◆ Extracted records
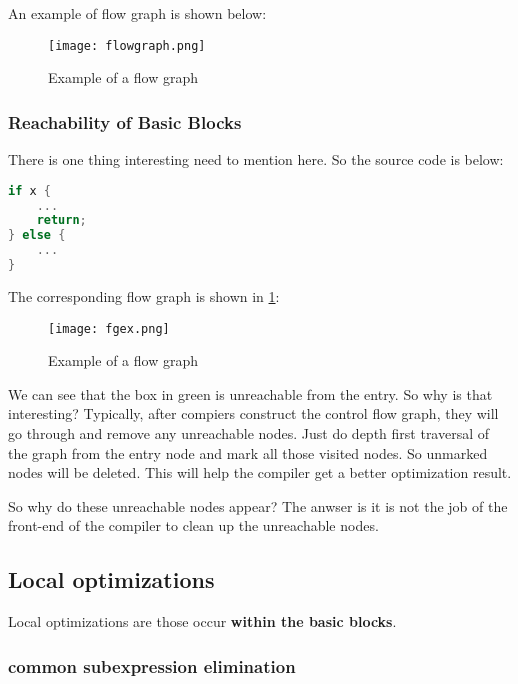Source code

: An example of flow graph is shown below:

\begin{figure}[h]
    \centering
    \texttt{[image: flowgraph.png]}
    \caption{Example of a flow graph}
\end{figure}

\subsubsection{Reachability of Basic Blocks}

There is one thing interesting need to mention here. So the source code is below:

\begin{lstlisting}[language=C,frame=single, caption=An example]
if x { 
    ...
    return;
} else {
    ...
}


\end{lstlisting}


The corresponding flow graph is shown in \ref{fig:fgex}:

\begin{figure}[h]
    \centering
    \texttt{[image: fgex.png]}
    \caption{Example of a flow graph}
    \label{fig:fgex}
\end{figure}


We can see that the box in green is unreachable from the entry. So why is that interesting? Typically, after compiers 
construct the control flow graph, they will go through and remove any unreachable nodes. Just do depth first traversal of the graph
from the entry node and mark all those visited nodes. So unmarked nodes will be deleted. This will help the compiler get a better optimization
result.


So why do these unreachable nodes appear? The anwser is it is not the job of the front-end of the compiler to clean up the unreachable nodes. 



\subsection{Local optimizations}

Local optimizations are those occur \textbf{within the basic blocks}. 


\subsubsection{common subexpression elimination}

◆ EXERCISE
Go through the entries above, and wherever a line holds the word "subsubsection", copy that line.

◆ WRITTEN SOLUTION
\subsubsection{Reachability of Basic Blocks}
\subsubsection{common subexpression elimination}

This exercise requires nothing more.